From: Steven M. Schultz
Subject: Re: [Libcdio-devel] UDF status (with implications to libiso9660, GNU fileutils, etc.)
Date: Sun, 30 Oct 2005 10:12:23 -0800 (PST)

On Sun, 30 Oct 2005, R. Bernstein wrote:

Hi -

> In ISO 9660 and UDF there are a number of structures which handle
> things like files and directories, permissions and attributes
> regarding them. Much information is similar to the information that an
> OS (especially an POSIX-like OS) provides about files and directories.

        Is "similar" good enough?  My concern is that once past the
        easy to map similarities the code's going to turn into a quagmire
        of exceptions - i.e.
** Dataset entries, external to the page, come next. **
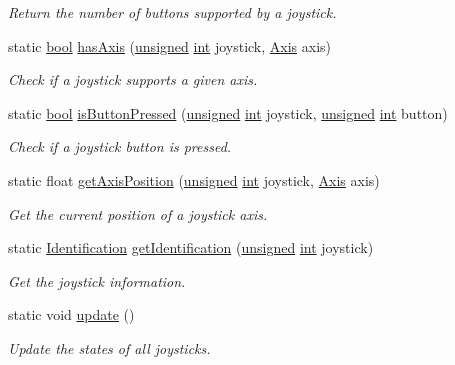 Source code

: \begin{DoxyCompactItemize}
\begin{DoxyCompactList}\small\item\em Return the number of buttons supported by a joystick. \end{DoxyCompactList}\item 
static \hyperlink{term__entry_8h_a002004ba5d663f149f6c38064926abac}{bool} \hyperlink{classsf_1_1_joystick_a268e8f2a11ae6af4a47c727cb4ab4d95}{has\-Axis} (\hyperlink{curses_8priv_8h_aca40206900cfc164654362fa8d4ad1e6}{unsigned} \hyperlink{term__entry_8h_ad65b480f8c8270356b45a9890f6499ae}{int} joystick, \hyperlink{classsf_1_1_joystick_a48db337092c2e263774f94de6d50baa7}{Axis} axis)
\begin{DoxyCompactList}\small\item\em Check if a joystick supports a given axis. \end{DoxyCompactList}\item 
static \hyperlink{term__entry_8h_a002004ba5d663f149f6c38064926abac}{bool} \hyperlink{classsf_1_1_joystick_ae0d97a4b84268cbe6a7078e1b2717835}{is\-Button\-Pressed} (\hyperlink{curses_8priv_8h_aca40206900cfc164654362fa8d4ad1e6}{unsigned} \hyperlink{term__entry_8h_ad65b480f8c8270356b45a9890f6499ae}{int} joystick, \hyperlink{curses_8priv_8h_aca40206900cfc164654362fa8d4ad1e6}{unsigned} \hyperlink{term__entry_8h_ad65b480f8c8270356b45a9890f6499ae}{int} button)
\begin{DoxyCompactList}\small\item\em Check if a joystick button is pressed. \end{DoxyCompactList}\item 
static float \hyperlink{classsf_1_1_joystick_aea4930193331df1851b709f3060ba58b}{get\-Axis\-Position} (\hyperlink{curses_8priv_8h_aca40206900cfc164654362fa8d4ad1e6}{unsigned} \hyperlink{term__entry_8h_ad65b480f8c8270356b45a9890f6499ae}{int} joystick, \hyperlink{classsf_1_1_joystick_a48db337092c2e263774f94de6d50baa7}{Axis} axis)
\begin{DoxyCompactList}\small\item\em Get the current position of a joystick axis. \end{DoxyCompactList}\item 
static \hyperlink{structsf_1_1_joystick_1_1_identification}{Identification} \hyperlink{classsf_1_1_joystick_aa917c9435330e6e0368d3893672d1b74}{get\-Identification} (\hyperlink{curses_8priv_8h_aca40206900cfc164654362fa8d4ad1e6}{unsigned} \hyperlink{term__entry_8h_ad65b480f8c8270356b45a9890f6499ae}{int} joystick)
\begin{DoxyCompactList}\small\item\em Get the joystick information. \end{DoxyCompactList}\item 
static void \hyperlink{classsf_1_1_joystick_ab85fa9175b4edd3e5a07ee3cde0b0f48}{update} ()
\begin{DoxyCompactList}\small\item\em Update the states of all joysticks. \end{DoxyCompactList}\end{DoxyCompactItemize}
UDF is POSIX-like _except_ for this attribute,
        that attribute, and so on ( in XA indicating whether a file 
        is read as Mode 1 or Mode 2 ...).

> So it seems natural to convert the UDF or ISO 9660 specific objects
> into more POSIX-like objects and try to use existing libraries (like
> the standard C library) for working with those.

        It's tempting, that's for sure ;)  

        Not sure, other than the 'pretty printing', how much more will be
        directly useful.

        At some point greater than 32bit filesizes were added weren't they?
        Basic ISO9660 is 32bit only - but I thought I read about 64bit
        extensions (might just be my faulty memory though ;)).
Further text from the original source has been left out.